Fine-Tuning Qwen 3.5 for Text-to-SQL on a Mac

I fine-tuned Qwen 3.5 on a text-to-SQL task on my Mac with MLX. It took 15 minutes.
Qwen 3.5 Small dropped this week (0.8B, 2B, 4B, 9B). Ultra-efficient models where the 9B can compete with last year's 70B+.
To celebrate, I fine-tuned three of them on a text-to-SQL task. Here's what I found:
I took the 0.8B, 2B and 4B, added Mistral-Nemo 12B as a baseline, and ran the exact same experiment on all four: teach them to generate SQL from natural language. Same dataset (5,000 examples from gretelai/synthetic_text_to_sql), same settings, same Mac (64 GB), no cloud GPU.
Starting point: the 0.8B can't write SQL at all. I ask "Who earns more than 100k in Engineering?" and it answers "There is no salary column." The column is right there in the schema. 0% valid SQL. It just doesn't know.
Adding "Only answer in SQL" to the prompt? 1.5%. The model reads the data, computes the answer in its head, and outputs "1" or "400". Prompt engineering doesn't work here.
So I used LoRA fine-tuning. The idea is simple: instead of retraining all 752M parameters (expensive), you freeze the entire model and only train tiny adapter matrices. For the 0.8B that's 3.6M parameters, 0.48% of the total. Combined with 4-bit quantization, the whole thing fits in under 4 GB of RAM.
600 iterations. ~15 min per model. Results:
➡️ 0.8B: 0% → 86.5% valid SQL ➡️ 2B: 3.5% → 95.0% ➡️ 4B: 8.5% → 71.0% ➡️ 12B: 26.5% → 57.0%
The 2B won and the 12B finished last.
That surprised me, so I looked closer at the errors.
The 12B Mistral doesn't fail because it's bad at SQL. It fails because it's too good at math. When it sees data in the schema, it computes the answer mentally and outputs "42" instead of writing SELECT COUNT(*) FROM...
81% of its errors were just numbers. Correct answers, wrong format.
It's a competition between two forces: LoRA says "write SQL" while the model's instruct training says "answer helpfully." At 12B the instruct training wins, at 2B LoRA wins. That's the whole story.
The other thing I didn't expect: when measuring semantic accuracy, all 4 sizes landed around ~54%. The bottleneck isn't capability, it's following the format. This probably applies to any structured output task with LoRA on instruction-tuned models.

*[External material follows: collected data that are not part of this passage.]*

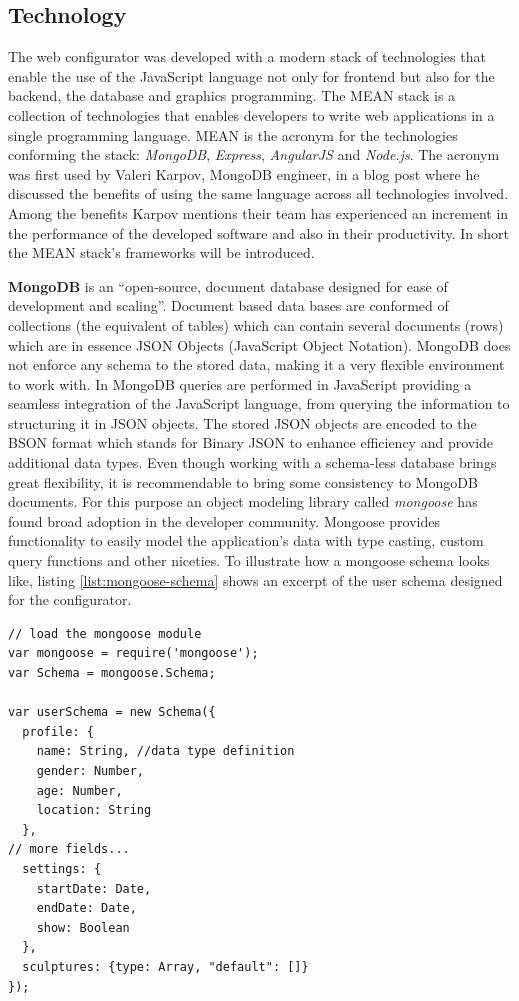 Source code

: \documentclass[../medieninformatik-arbeit.tex]{subfiles}
\begin{document}
\subsection{Technology}
The web configurator was developed with a modern stack of technologies that enable the use of the JavaScript language not only for frontend but also for the backend, the database and graphics programming. The MEAN stack is a collection of technologies that enables developers to write web applications in a single programming language. MEAN is the acronym for the technologies  conforming the stack: \textit{MongoDB}\cite{mongodb}, \textit{Express}\cite{express}, \textit{AngularJS}\cite{angular} and \textit{Node.js}\cite{joyent2015node}. The acronym was first used by Valeri Karpov, MongoDB engineer, in a blog post\cite{meanstack} where he discussed the benefits of using the same language across all technologies involved. Among the benefits Karpov mentions their team has experienced an increment in the performance of the developed software and also in their productivity. In short the MEAN stack's frameworks will be introduced. 

\textbf{MongoDB} is an ``open-source, document database designed for ease of development and scaling''\cite{mongodb}. Document based data bases are conformed of collections (the equivalent of tables) which can contain several documents (rows) which are in essence JSON Objects (JavaScript Object Notation). MongoDB does not enforce any schema to the stored data, making it a very flexible environment to work with. In MongoDB queries are performed in JavaScript providing a seamless integration of the JavaScript language, from querying the information to structuring it in JSON objects. The stored JSON objects are encoded to the BSON format which stands for Binary JSON to enhance efficiency and provide additional data types. Even though working with a schema-less database brings great flexibility, it is recommendable to bring some consistency to MongoDB documents. For this purpose an object modeling library called \textit{mongoose}\cite{mongoose} has found broad adoption in the developer community. Mongoose provides functionality to easily model the application's data with type casting, custom query functions and other niceties. To illustrate how a mongoose schema looks like, listing \ref{list:mongoose-schema} shows an excerpt of the user schema designed for the configurator.

\begin{lstlisting}[style=htmlcssjs, caption={An excerpt of the user mongoose schema},label=list:mongoose-schema]
// load the mongoose module
var mongoose = require('mongoose');
var Schema = mongoose.Schema;

var userSchema = new Schema({
  profile: {
    name: String, //data type definition
    gender: Number,
    age: Number,
    location: String
  },
// more fields... 
  settings: {
    startDate: Date,
    endDate: Date,
    show: Boolean
  },
  sculptures: {type: Array, "default": []}
});
\end{lstlisting} 
\end{document}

📌 A few things I'll remember:
Val loss is misleading: the 4B had the best validation loss (0.596) but finished 3rd in accuracy. Always evaluate on the real task, not the training curve. The 2B fine-tuned on my Mac in 8 min beats GPT-4o zero-shot on the same benchmark (50% vs 45%).
🍎 Total cost: $0, everything runs on Apple Silicon with MLX.
🔧 What I'd try next: more training data (used 5K out of 100K available), chat template formatting for larger models, and execution-based evaluation by running the generated SQL against a real database instead of string matching.